- Directions
Search the data below for "posters"; list each line that holds it.

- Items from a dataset
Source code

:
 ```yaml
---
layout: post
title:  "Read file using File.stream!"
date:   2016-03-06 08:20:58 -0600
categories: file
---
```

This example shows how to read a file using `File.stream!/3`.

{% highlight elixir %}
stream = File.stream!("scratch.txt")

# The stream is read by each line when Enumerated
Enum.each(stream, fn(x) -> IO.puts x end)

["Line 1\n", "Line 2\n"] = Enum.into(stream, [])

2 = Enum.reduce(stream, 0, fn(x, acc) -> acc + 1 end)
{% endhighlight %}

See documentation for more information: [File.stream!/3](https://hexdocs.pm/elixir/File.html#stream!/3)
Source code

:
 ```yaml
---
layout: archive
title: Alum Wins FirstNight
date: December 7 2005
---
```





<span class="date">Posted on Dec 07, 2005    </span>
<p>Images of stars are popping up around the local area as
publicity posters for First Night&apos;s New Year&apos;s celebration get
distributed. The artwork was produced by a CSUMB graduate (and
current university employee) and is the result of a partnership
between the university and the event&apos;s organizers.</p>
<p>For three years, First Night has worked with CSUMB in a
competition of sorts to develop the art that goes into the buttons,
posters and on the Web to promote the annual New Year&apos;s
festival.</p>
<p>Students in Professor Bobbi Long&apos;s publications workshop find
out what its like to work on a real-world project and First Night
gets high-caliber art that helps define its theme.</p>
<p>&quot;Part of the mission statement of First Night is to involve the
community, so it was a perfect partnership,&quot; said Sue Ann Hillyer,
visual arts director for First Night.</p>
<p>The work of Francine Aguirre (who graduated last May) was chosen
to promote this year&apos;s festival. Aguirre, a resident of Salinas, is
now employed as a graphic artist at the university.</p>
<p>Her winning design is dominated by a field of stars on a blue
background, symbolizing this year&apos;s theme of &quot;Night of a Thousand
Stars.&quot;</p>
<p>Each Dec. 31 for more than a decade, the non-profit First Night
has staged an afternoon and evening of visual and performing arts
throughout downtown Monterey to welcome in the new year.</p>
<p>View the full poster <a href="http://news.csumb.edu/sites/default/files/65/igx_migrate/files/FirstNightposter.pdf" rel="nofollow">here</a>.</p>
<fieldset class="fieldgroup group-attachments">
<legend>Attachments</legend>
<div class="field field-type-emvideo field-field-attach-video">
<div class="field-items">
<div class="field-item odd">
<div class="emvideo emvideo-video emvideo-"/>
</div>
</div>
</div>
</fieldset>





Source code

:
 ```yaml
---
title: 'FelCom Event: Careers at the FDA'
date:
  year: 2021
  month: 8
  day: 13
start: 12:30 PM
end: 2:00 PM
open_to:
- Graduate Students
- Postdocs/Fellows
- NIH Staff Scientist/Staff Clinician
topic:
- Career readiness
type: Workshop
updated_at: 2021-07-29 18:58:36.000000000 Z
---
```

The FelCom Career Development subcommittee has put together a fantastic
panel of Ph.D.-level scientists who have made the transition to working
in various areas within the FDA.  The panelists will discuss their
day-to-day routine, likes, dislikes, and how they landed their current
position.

- Answer box
publicity posters for First Night&apos;s New Year&apos;s celebration get
posters and on the Web to promote the annual New Year&apos;s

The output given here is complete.